SectionTribunal Administratif de Rouen
N° DossierTA76-2501874
TypeDécision
RecoursExcès de pouvoir
PublicationC
FormationURGENCES JU
Avocat requérantNIAKATE

Résumé IA

Le Tribunal Administratif de Rouen a rejeté les requêtes de M. A B, ressortissant tunisien, contestant un arrêté préfectoral du 4 mars 2025 l'obligeant à quitter le territoire français sans délai avec une interdiction de retour de cinq ans, ainsi qu'un arrêté d'assignation à résidence du 12 avril 2025. La juridiction a jugé que la requête contre l'obligation de quitter le territoire était tardive et donc irrecevable, et a écarté les moyens soulevés contre l'assignation à résidence, notamment celui tiré de l'illégalité de la mesure d'éloignement sous-jacente. Les décisions ont été fondées sur les dispositions du code de l'entrée et du séjour des étrangers et du droit d'asile, après examen de la situation personnelle et familiale de l'intéressé.

Texte intégral

Vu les procédures suivantes :

I - Par une ordonnance du 16 avril 2025, le président du tribunal administratif d'Orléans a retransmis au président du tribunal administratif de Rouen le dossier de la requête de M. A B.

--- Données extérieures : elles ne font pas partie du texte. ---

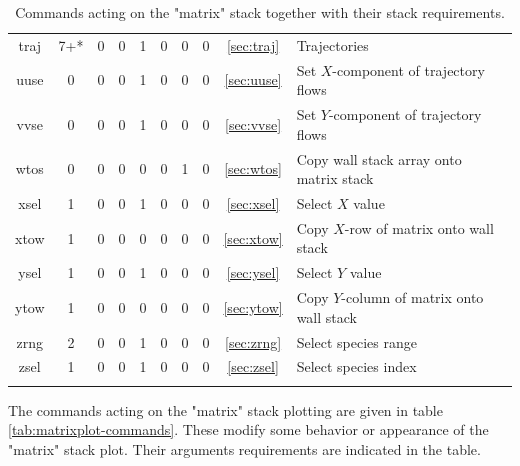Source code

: \documentclass[a4paper,10pt]{report}
\begin{document}
\begin{center}
\begin{longtable}{|c|c|c|c|c|c|c|c|c|l|}
    traj \index{b2plot, traj}      & 7+* & 0 & 0 & 1 & 0 & 0 & 0 & \ref{sec:traj}  & Trajectories \\
    uuse \index{b2plot, uuse}      & 0 & 0 & 0 & 1 & 0 & 0 & 0 & \ref{sec:uuse}  & Set $X$-component of trajectory flows \\
    vvse \index{b2plot, vvse}      & 0 & 0 & 0 & 1 & 0 & 0 & 0 & \ref{sec:vvse}  & Set $Y$-component of trajectory flows \\
    wtos \index{b2plot, wtos}      & 0 & 0 & 0 & 0 & 0 & 1 & 0 & \ref{sec:wtos}  & Copy wall stack array onto matrix stack \\
    xsel \index{b2plot, xsel}      & 1 & 0 & 0 & 1 & 0 & 0 & 0 & \ref{sec:xsel}  & Select $X$ value \\
    xtow \index{b2plot, xtow}      & 1 & 0 & 0 & 0 & 0 & 0 & 0 & \ref{sec:xtow}  & Copy $X$-row of matrix onto wall stack \\
    ysel \index{b2plot, ysel}      & 1 & 0 & 0 & 1 & 0 & 0 & 0 & \ref{sec:ysel}  & Select $Y$ value \\
    ytow \index{b2plot, ytow}      & 1 & 0 & 0 & 0 & 0 & 0 & 0 & \ref{sec:ytow}  & Copy $Y$-column of matrix onto wall stack \\
    zrng \index{b2plot, zrng}      & 2 & 0 & 0 & 1 & 0 & 0 & 0 & \ref{sec:zrng}  & Select species range \\
    zsel \index{b2plot, zsel}      & 1 & 0 & 0 & 1 & 0 & 0 & 0 & \ref{sec:zsel}  & Select species index \\
    \hline
    \caption{Commands acting on the "matrix" stack together with their stack requirements.}
    \label{tab:available-commands}
  \end{longtable}
\end{center}

The commands acting on the "matrix" stack plotting are given in table
\ref{tab:matrixplot-commands}.  These modify some behavior or
appearance of the "matrix" stack plot.  Their arguments requirements
are indicated in the table.
\end{document}
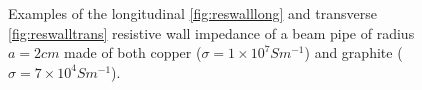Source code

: \begin{figure}

\caption{Examples of the longitudinal \ref{fig:reswalllong} and transverse \ref{fig:reswalltrans} resistive wall impedance of a beam pipe of radius $a = 2cm$ made of both copper ($\sigma = 1 \times 10^{7} S m^{-1}$) and graphite ($\sigma = 7 \times 10^{4} S m^{-1}$).}
\label{fig:resWallImpComp}
\end{figure}

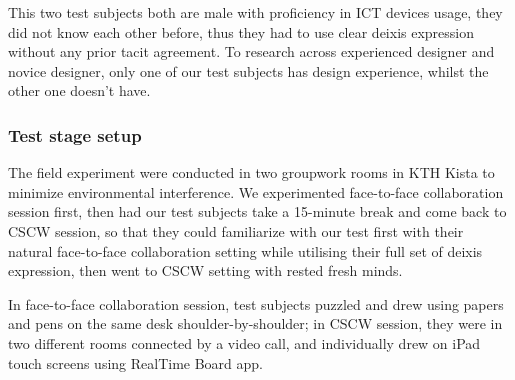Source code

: \documentclass[12pt,twoside]{article}
\begin{document}
This two test subjects both are male with proficiency in ICT devices usage, they did not know each other before, thus they had to use clear deixis expression without any prior tacit agreement. To research across experienced designer and novice designer, only one of our test subjects has design experience, whilst the other one doesn't have. 

\subsubsection{Test stage setup}

The field experiment were conducted in two groupwork rooms in KTH Kista to minimize environmental interference. We experimented face-to-face collaboration session first, then had our test subjects take a 15-minute break and come back to CSCW session, so that they could familiarize with our test first with their natural face-to-face collaboration setting while utilising their full set of deixis expression, then went to CSCW setting with rested fresh minds.

In face-to-face collaboration session, test subjects puzzled and drew using papers and pens on the same desk shoulder-by-shoulder; in CSCW session, they were in two different rooms connected by a video call, and individually drew on iPad touch screens using RealTime Board app.
\end{document}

Par une requête, enregistrée le 3 avril 2025 sous le n°2501874 et un mémoire en réplique, enregistré le 11 avril 2025, M. A B, représenté par Me Niakate, demande au tribunal :

1°) de lui accorder le bénéfice de l'aide juridictionnelle provisoire ;

2°) d'annuler l'arrêté du 4 mars 2025 par lequel le préfet de l'Eure l'a obligé à quitter le territoire français sans délai, a fixé le pays de destination de la mesure d'éloignement et a prononcé à son encontre une interdiction de retour sur le territoire français d'une durée de cinq ans ;

3°) d'enjoindre au préfet de l'Eure, à titre principal, de lui délivrer un titre de séjour " vie privée et familiale ", à titre subsidiaire de lui délivrer une autorisation provisoire de séjour et de procéder à un nouvel examen de sa situation, le tout dans le délai d'un mois à compter de la notification du jugement à intervenir, sous astreinte de 100 euros par jour, en application des article L. 911-1, L. 911-2 et L. 911-3 du code de justice administrative ;

4°) d'annuler l'interdiction de retour sur le territoire français d'une durée de cinq ans et, en conséquence, son signalement aux fins de non-admission dans le système d'information Schengen ;

5°) sous réserve de son admission définitive à l'aide juridictionnelle et que Me Niakate renonce à percevoir la part contributive de l'Etat, de mettre à la charge de l'Etat la somme de 1 500 euros TTC au titre de l'article 37 de la loi n° 91-647 du 10 juillet 1991 ; à défaut d'admission à l'aide juridictionnelle, de condamner l'Etat à verser la même somme au titre de l'article L. 761-1 du code de justice administrative.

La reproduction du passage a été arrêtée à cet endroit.